From mboxrd@z Thu Jan  1 00:00:00 1970
Return-Path: <linux-kernel-owner@vger.kernel.org>
Received: (majordomo@vger.kernel.org) by vger.kernel.org via listexpand
	id S1753518AbbEHOsY (ORCPT <rfc822;w@1wt.eu>);
	Fri, 8 May 2015 10:48:24 -0400
Received: from foss.arm.com ([217.140.101.70]:53226 "EHLO foss.arm.com"
	rhost-flags-OK-OK-OK-OK) by vger.kernel.org with ESMTP
	id S1751340AbbEHOsX (ORCPT <rfc822;linux-kernel@vger.kernel.org>);
	Fri, 8 May 2015 10:48:23 -0400
Date: Fri, 8 May 2015 15:48:20 +0100
From: Will Deacon <will.deacon@arm.com>
To: Arnaldo Carvalho de Melo <acme@kernel.org>
Cc: Peter Zijlstra <peterz@infradead.org>, Ingo Molnar <mingo@kernel.org>,
        David Ahern <dsahern@gmail.com>, Jiri Olsa <jolsa@redhat.com>,
        Namhyung Kim <namhyung@gmail.com>,
        Linux Kernel Mailing List <linux-kernel@vger.kernel.org>
Subject: Re: Question about barriers for ARM on tools/perf/
Message-ID: <20150508144820.GD25587@arm.com>
References: <20150508140459.GI7862@kernel.org>
 <20150508142107.GA25587@arm.com>
 <20150508142513.GM27504@twins.programming.kicks-ass.net>
 <20150508143729.GJ7862@kernel.org>
MIME-Version: 1.0
Content-Type: text/plain; charset=us-ascii
Content-Disposition: inline
In-Reply-To: <20150508143729.GJ7862@kernel.org>
User-Agent: Mutt/1.5.23 (2014-03-12)
Sender: linux-kernel-owner@vger.kernel.org
List-ID: <linux-kernel.vger.kernel.org>
X-Mailing-List: linux-kernel@vger.kernel.org

On Fri, May 08, 2015 at 03:37:29PM +0100, Arnaldo Carvalho de Melo wrote:
> Em Fri, May 08, 2015 at 04:25:13PM +0200, Peter Zijlstra escreveu:
> > On Fri, May 08, 2015 at 03:21:08PM +0100, Will Deacon wrote:
> > > Wouldn't it be better to go the other way, and use compiler builtins for
> > > the memory barriers instead of relying on the kernel?
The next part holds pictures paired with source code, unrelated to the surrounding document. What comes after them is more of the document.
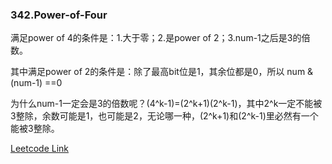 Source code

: ### 342.Power-of-Four

满足power of 4的条件是：1.大于零；2.是power of 2；3.num-1之后是3的倍数。

其中满足power of 2的条件是：除了最高bit位是1，其余位都是0，所以 num & (num-1) ==0

为什么num-1一定会是3的倍数呢？(4^k-1)=(2^k+1)(2^k-1)，其中2^k一定不能被3整除，余数可能是1，也可能是2，无论哪一种，(2^k+1)和(2^k-1)里必然有一个能被3整除。


[Leetcode Link](https://leetcode.com/problems/power-of-four) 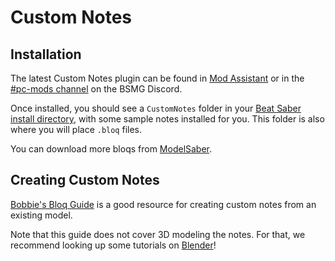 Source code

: # Custom Notes

## Installation

The latest Custom Notes plugin can be found in [Mod Assistant](https://github.com/Assistant/ModAssistant/releases/latest) or in the [#pc-mods channel](https://discord.gg/beatsabermods) on the BSMG Discord.

Once installed, you should see a `CustomNotes` folder in your [Beat Saber install directory](/faq/install-folder.md), with some sample notes installed for you. This folder is also where you will place `.bloq` files.

You can download more bloqs from [ModelSaber](https://modelsaber.com/Bloqs/).

## Creating Custom Notes

[Bobbie's Bloq Guide](https://bs.assistant.moe/Bloqs/) is a good resource for creating custom notes from an existing model.

Note that this guide does not cover 3D modeling the notes. For that, we recommend looking up some tutorials on [Blender](https://www.blender.org/)!
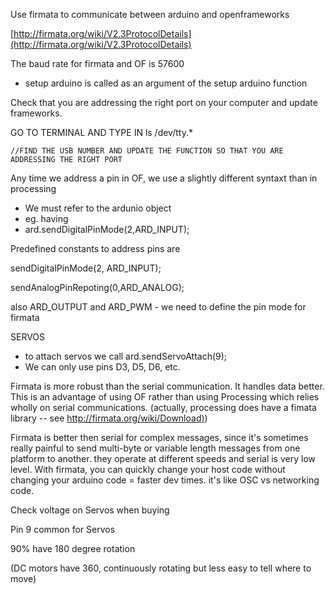 
Use firmata to communicate between arduino and openframeworks

[http://firmata.org/wiki/V2.3ProtocolDetails](http://firmata.org/wiki/V2.3ProtocolDetails)

The baud rate for firmata and OF is 57600

*   setup arduino is called as an argument of the setup arduino function

Check that you are addressing the right port on your computer and update frameworks.

GO TO TERMINAL AND TYPE IN ls /dev/tty.*

    //FIND THE USB NUMBER AND UPDATE THE FUNCTION SO THAT YOU ARE ADDRESSING THE RIGHT PORT

Any time we address a pin in OF, we use a slightly different syntaxt than in processing

*   We must refer to the ardunio object
*   eg. having 
*    ard.sendDigitalPinMode(2,ARD_INPUT);

Predefined constants to address pins are

sendDigitalPinMode(2, ARD_INPUT);

sendAnalogPinRepoting(0,ARD_ANALOG);

also ARD_OUTPUT and ARD_PWM - we need to define the pin mode for firmata

SERVOS

*   to attach servos we call ard.sendServoAttach(9);
*   We can only use pins D3, D5, D6, etc.

Firmata is more robust than the serial communication. It handles data better. This is an advantage of using OF rather than using Processing which relies wholly on serial communications.  (actually, processing does have a fimata library -- see [http://firmata.org/wiki/Download)](http://firmata.org/wiki/Download))

Firmata is better then serial for complex messages, since it's sometimes really painful to send multi-byte or variable length messages from one platform to another.  they operate at different speeds and serial is very low level.  With firmata, you can quickly change your host code without changing your arduino code = faster dev times.   it's like OSC vs networking code.  

Check voltage on Servos when buying

Pin 9 common for Servos

90% have 180 degree rotation

(DC motors have 360, continuously rotating but less easy to tell where to move)
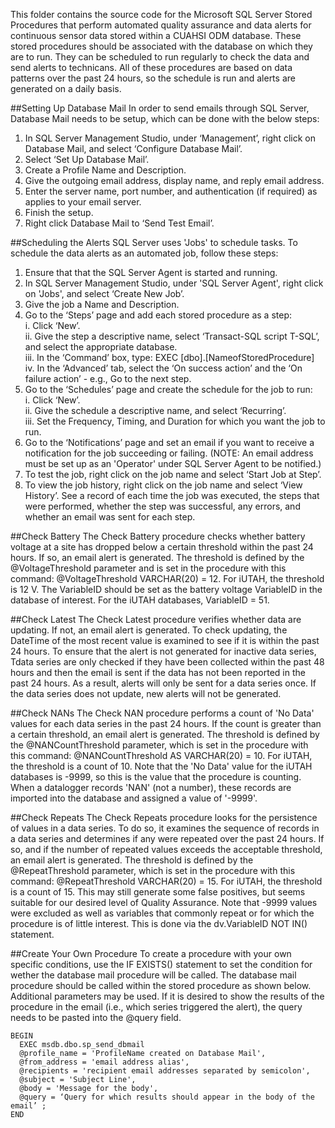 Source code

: This folder contains the source code for the Microsoft SQL Server Stored Procedures that perform automated quality assurance and data alerts for continuous sensor data stored within a CUAHSI ODM database. These stored procedures should be associated with the database on which they are to run. They can be scheduled to run regularly to check the data and send alerts to technicans. All of these procedures are based on data patterns over the past 24 hours, so the schedule is run and alerts are generated on a daily basis. 

##Setting Up Database Mail
In order to send emails through SQL Server, Database Mail needs to be setup, which can be done with the below steps:  
1. In SQL Server Management Studio, under ‘Management’, right click on Database Mail, and select ‘Configure Database Mail’.  
2. Select ‘Set Up Database Mail’.  
3. Create a Profile Name and Description.   
4. Give the outgoing email address, display name, and reply email address.  
5. Enter the server name, port number, and authentication (if required) as applies to your email server.  
6. Finish the setup.  
7. Right click Database Mail to ‘Send Test Email’.  

##Scheduling the Alerts
SQL Server uses 'Jobs' to schedule tasks. To schedule the data alerts as an automated job, follow these steps:  
1. Ensure that that the SQL Server Agent is started and running.  
2. In SQL Server Management Studio, under 'SQL Server Agent', right click on 'Jobs', and select ‘Create New Job’.  
3. Give the job a Name and Description.  
4. Go to the ‘Steps’ page and add each stored procedure as a step:  
  i. Click ‘New’.  
  ii. Give the step a descriptive name, select ‘Transact-SQL script T-SQL’, and select the appropriate database.  
  iii. In the ‘Command’ box, type: EXEC [dbo].[NameofStoredProcedure]  
  iv. In the ‘Advanced’ tab, select the ‘On success action’ and the ‘On failure action’ - e.g., Go to the next step.  
5. Go to the ‘Schedules’ page and create the schedule for the job to run:  
  i. Click ‘New’.  
  ii. Give the schedule a descriptive name, and select ‘Recurring’.  
  iii. Set the Frequency, Timing, and Duration for which you want the job to run.  
6. Go to the ‘Notifications’ page and set an email if you want to receive a notification for the job succeeding or failing. (NOTE: An email address must be set up as an 'Operator' under SQL Server Agent to be notified.)  
7. To test the job, right click on the job name and select ‘Start Job at Step’.  
8. To view the job history, right click on the job name and select ‘View History’. See a record of each time the job was executed, the steps that were performed, whether the step was successful, any errors, and whether an email was sent for each step.

##Check Battery
The Check Battery procedure checks whether battery voltage at a site has dropped below a certain threshold within the past 24 hours. If so, an email alert is generated. The threshold is defined by the @VoltageThreshold parameter and is set in the procedure with this command: @VoltageThreshold VARCHAR(20) = 12. For iUTAH, the threshold is 12 V. The VariableID should be set as the battery voltage VariableID in the database of interest. For the iUTAH databases, VariableID = 51.

##Check Latest
The Check Latest procedure verifies whether data are updating. If not, an email alert is generated. To check updating, the DateTime of the most recent value is examined to see if it is within the past 24 hours. To ensure that the alert is not generated for inactive data series,  Tdata series are only checked if they have been collected within the past 48 hours and then the email is sent if the data has not been reported in the past 24 hours. As a result, alerts will only be sent for a data series once. If the data series does not update, new alerts will not be generated.

##Check NANs
The Check NAN procedure performs a count of 'No Data' values for each data series in the past 24 hours. If the count is greater than a certain threshold, an email alert is generated. The threshold is defined by the @NANCountThreshold parameter, which is set in the procedure with this command: @NANCountThreshold AS VARCHAR(20) = 10. For iUTAH, the threshold is a count of 10. Note that the 'No Data' value for the iUTAH databases is -9999, so this is the value that the procedure is counting. When a datalogger records 'NAN' (not a number), these records are imported into the database and assigned a value of '-9999'.

##Check Repeats
The Check Repeats procedure looks for the persistence of values in a data series. To do so, it examines the sequence of records in a data series and determines if any were repeated over the past 24 hours. If so, and if the number of repeated values exceeds the acceptable threshold, an email alert is generated. The threshold is defined by the @RepeatThreshold parameter, which is set in the procedure with this command: @RepeatThreshold VARCHAR(20) = 15. For iUTAH, the threshold is a count of 15. This may still generate some false positives, but seems suitable for our desired level of Quality Assurance. Note that -9999 values were excluded as well as variables that commonly repeat or for which the procedure is of little interest. This is done via the dv.VariableID NOT IN() statement.

##Create Your Own Procedure
To create a procedure with your own specific conditions, use the IF EXISTS() statement to set the condition for wether the database mail procedure will be called. The database mail procedure should be called within the stored procedure as shown below. Additional parameters may be used. If it is desired to show the results of the procedure in the email (i.e., which series triggered the alert), the query needs to be pasted into the @query field.

    BEGIN   
  	  EXEC msdb.dbo.sp_send_dbmail  
  	  @profile_name = 'ProfileName created on Database Mail',  
  	  @from_address = 'email address alias',  
  	  @recipients = 'recipient email addresses separated by semicolon',  
  	  @subject = 'Subject Line',  
  	  @body = 'Message for the body',  
  	  @query = ‘Query for which results should appear in the body of the email’ ;  
    END

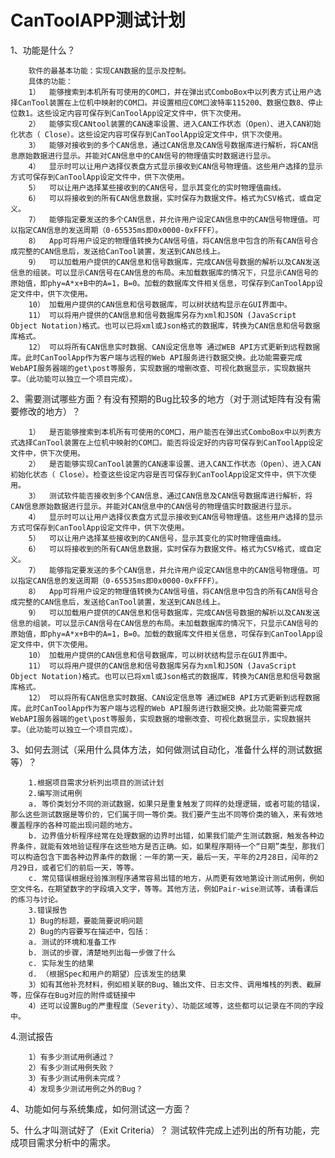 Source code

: 
# CanToolAPP测试计划  #
1、功能是什么？

    	软件的最基本功能：实现CAN数据的显示及控制。
   		具体的功能：
    	1）	能够搜索到本机所有可使用的COM口，并在弹出式ComboBox中以列表方式让用户选择CanTool装置在上位机中映射的COM口。并设置相应COM口波特率115200、数据位数8、停止位数1。这些设定内容可保存到CanToolApp设定文件中，供下次使用。
		2）	能够实现CANtool装置的CAN速率设置、进入CAN工作状态（Open）、进入CAN初始化状态（ Close）。这些设定内容可保存到CanToolApp设定文件中，供下次使用。
		3）	能够对接收到的多个CAN信息，通过CAN信息及CAN信号数据库进行解析，将CAN信息原始数据进行显示。并能对CAN信息中的CAN信号的物理值实时数据进行显示。
		4）	显示时可以让用户选择仪表盘方式显示接收到CAN信号物理值。这些用户选择的显示方式可保存到CanToolApp设定文件中，供下次使用。
		5）	可以让用户选择某些接收到的CAN信号，显示其变化的实时物理值曲线。
		6）	可以将接收到的所有CAN信息数据，实时保存为数据文件。格式为CSV格式，或自定义。
		7）	能够指定要发送的多个CAN信息，并允许用户设定CAN信息中的CAN信号物理值。可以指定CAN信息的发送周期（0-65535ms即0x0000-0xFFFF）。
		8）	App可将用户设定的物理值转换为CAN信号值，将CAN信息中包含的所有CAN信号合成完整的CAN信息后，发送给CanTool装置，发送到CAN总线上。
		9）	可以加载用户提供的CAN信息和信号数据库，完成CAN信号数据的解析以及CAN发送信息的组装。可以显示CAN信号在CAN信息的布局。未加载数据库的情况下，只显示CAN信号的原始值，即phy=A*x+B中的A=1，B=0。加载的数据库文件相关信息，可保存到CanToolApp设定文件中，供下次使用。
		10）	加载用户提供的CAN信息和信号数据库，可以树状结构显示在GUI界面中。
		11）	可以将用户提供的CAN信息和信号数据库另存为xml和JSON (JavaScript Object Notation)格式。也可以已将xml或Json格式的数据库，转换为CAN信息和信号数据库格式。
		12）	可以将所有CAN信息实时数据、CAN设定信息等 通过WEB API方式更新到远程数据库。此时CanToolApp作为客户端与远程的Web API服务进行数据交换。此功能需要完成WebAPI服务器端的get\post等服务，实现数据的增删改查、可视化数据显示，实现数据共享。（此功能可以独立一个项目完成）。
2、需要测试哪些方面？有没有预期的Bug比较多的地方（对于测试矩阵有没有需要修改的地方）？

		1）	是否能够搜索到本机所有可使用的COM口，用户能否在弹出式ComboBox中以列表方式选择CanTool装置在上位机中映射的COM口。能否将设定好的内容可保存到CanToolApp设定文件中，供下次使用。
		2）	是否能够实现CanTool装置的CAN速率设置、进入CAN工作状态（Open）、进入CAN初始化状态（ Close）。检查这些设定内容是否可保存到CanToolApp设定文件中，供下次使用。
		3）	测试软件能否接收到多个CAN信息，通过CAN信息及CAN信号数据库进行解析，将CAN信息原始数据进行显示。并能对CAN信息中的CAN信号的物理值实时数据进行显示。
		4）	显示时可以让用户选择仪表盘方式显示接收到CAN信号物理值。这些用户选择的显示方式可保存到CanToolApp设定文件中，供下次使用。
		5）	可以让用户选择某些接收到的CAN信号，显示其变化的实时物理值曲线。
		6）	可以将接收到的所有CAN信息数据，实时保存为数据文件。格式为CSV格式，或自定义。
		7）	能够指定要发送的多个CAN信息，并允许用户设定CAN信息中的CAN信号物理值。可以指定CAN信息的发送周期（0-65535ms即0x0000-0xFFFF）。
		8）	App可将用户设定的物理值转换为CAN信号值，将CAN信息中包含的所有CAN信号合成完整的CAN信息后，发送给CanTool装置，发送到CAN总线上。
		9）	可以加载用户提供的CAN信息和信号数据库，完成CAN信号数据的解析以及CAN发送信息的组装。可以显示CAN信号在CAN信息的布局。未加载数据库的情况下，只显示CAN信号的原始值，即phy=A*x+B中的A=1，B=0。加载的数据库文件相关信息，可保存到CanToolApp设定文件中，供下次使用。
		10）	加载用户提供的CAN信息和信号数据库，可以树状结构显示在GUI界面中。
		11）	可以将用户提供的CAN信息和信号数据库另存为xml和JSON (JavaScript Object Notation)格式。也可以已将xml或Json格式的数据库，转换为CAN信息和信号数据库格式。
		12）	可以将所有CAN信息实时数据、CAN设定信息等 通过WEB API方式更新到远程数据库。此时CanToolApp作为客户端与远程的Web API服务进行数据交换。此功能需要完成WebAPI服务器端的get\post等服务，实现数据的增删改查、可视化数据显示，实现数据共享。（此功能可以独立一个项目完成）。
3、如何去测试（采用什么具体方法，如何做测试自动化，准备什么样的测试数据等）？

    	1.根据项目需求分析列出项目的测试计划
		2.编写测试用例
		a. 等价类划分不同的测试数据，如果只是重复触发了同样的处理逻辑，或者可能的错误，那么这些测试数据是等价的，它们属于同一等价类。我们要产生出不同等价类的输入，来有效地覆盖程序的各种可能出现问题的地方。
		b. 边界值分析程序经常在处理数据的边界时出错，如果我们能产生测试数据，触发各种边界条件，就能有效地验证程序在这些地方是否正确。如，如果程序期待一个“日期”类型，那我们可以构造包含下面各种边界条件的数据：一年的第一天，最后一天，平年的2月28日，闰年的2月29日，或者它们的前后一天，等等。
		c. 常见错误根据经验推测程序通常容易出错的地方，从而更有效地第设计测试用例，例如空文件名，在期望数字的字段填入文字，等等。其他方法，例如Pair-wise测试等，请看课后的练习与讨论。
		3.错误报告
		1）Bug的标题，要能简要说明问题
		2）Bug的内容要写在描述中，包括：
		a. 测试的环境和准备工作
		b. 测试的步骤，清楚地列出每一步做了什么
		c. 实际发生的结果
		d. （根据Spec和用户的期望）应该发生的结果
		3）如有其他补充材料，例如相关联的Bug、输出文件、日志文件、调用堆栈的列表、截屏等，应保存在Bug对应的附件或链接中
		4）还可以设置Bug的严重程度（Severity）、功能区域等，这些都可以记录在不同的字段中。
4.测试报告

		1）有多少测试用例通过？
		2）有多少测试用例失败？
		3）有多少测试用例未完成？
		4）发现多少测试用例之外的Bug？
4、功能如何与系统集成，如何测试这一方面？

5、什么才叫测试好了（Exit Criteria）？
		测试软件完成上述列出的所有功能，完成项目需求分析中的需求。
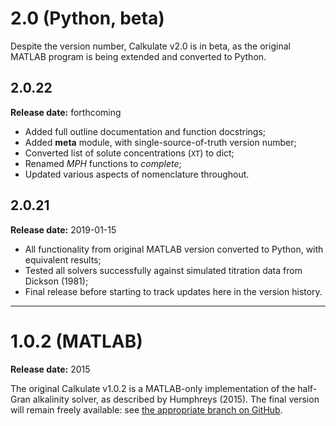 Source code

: # 2.0 (Python, beta)

Despite the version number, Calkulate v2.0 is in beta, as the original MATLAB program is being extended and converted to Python.


## 2.0.22

**Release date:** forthcoming

  * Added full outline documentation and function docstrings;
  * Added **meta** module, with single-source-of-truth version number;
  * Converted list of solute concentrations (`XT`) to dict;
  * Renamed *MPH* functions to *complete*;
  * Updated various aspects of nomenclature throughout.


## 2.0.21

**Release date:** 2019-01-15

  * All functionality from original MATLAB version converted to Python, with equivalent results;
  * Tested all solvers successfully against simulated titration data from Dickson (1981);
  * Final release before starting to track updates here in the version history.

<hr />

# 1.0.2 (MATLAB)

**Release date:** 2015

The original Calkulate v1.0.2 is a MATLAB-only implementation of the half-Gran alkalinity solver, as described by Humphreys (2015). The final version will remain freely available: see [the appropriate branch on GitHub](https://github.com/mvdh7/calkulate/tree/1.0.2).

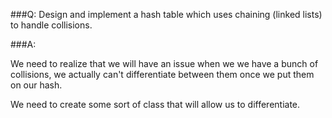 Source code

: ###Q:
Design and implement a hash table which uses chaining (linked lists) to handle collisions.

###A:

We need to realize that we will have an issue when we we have a bunch of collisions, we actually can't differentiate between them once we put them on our hash.

We need to create some sort of class that will allow us to differentiate.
It looks like the
> > > perf_mmap__{read,write}_head functions are basically just acquire/release
> > > operations and could therefore be implemented using something like
> > > __atomic_load_n(&pc->data_head, __ATOMIC_ACQUIRE) and
> > > __atomic_store_n(&pc->data_tail, tail, __ATOMIC_RELEASE).
>  
> > He wants to do smp refcounting, which needs atomic_inc() /
> > atomic_inc_non_zero() / atomic_dec_return() etc..
> 
> Right, Will concentrated on what we use those barriers for right now in
> tools/perf.
> 
> What I am doing right now is to expose what we use in perf to a wider
> audience, i.e. code being developed in tools/, with the current intent
> of implementing referece counting for multithreaded tools/perf/ tools,
> right now only 'perf top', but there are patches floating to load a
> perf.data file using as many CPUs as one would like, IIRC initially one
> per available CPU.
> 
> I am using as a fallback the gcc intrinsics (), but I've heard I rather
> should not use those, albeit they seemed to work well for x86_64 and
> sparc64:

Do you know what the objection to the intrinsics was? I believe that
the __sync versions are deprecated in favour of the C11-like __atomic
flavours, so if that was all the objection was about then we could use
one or the other depending on what the compiler supports.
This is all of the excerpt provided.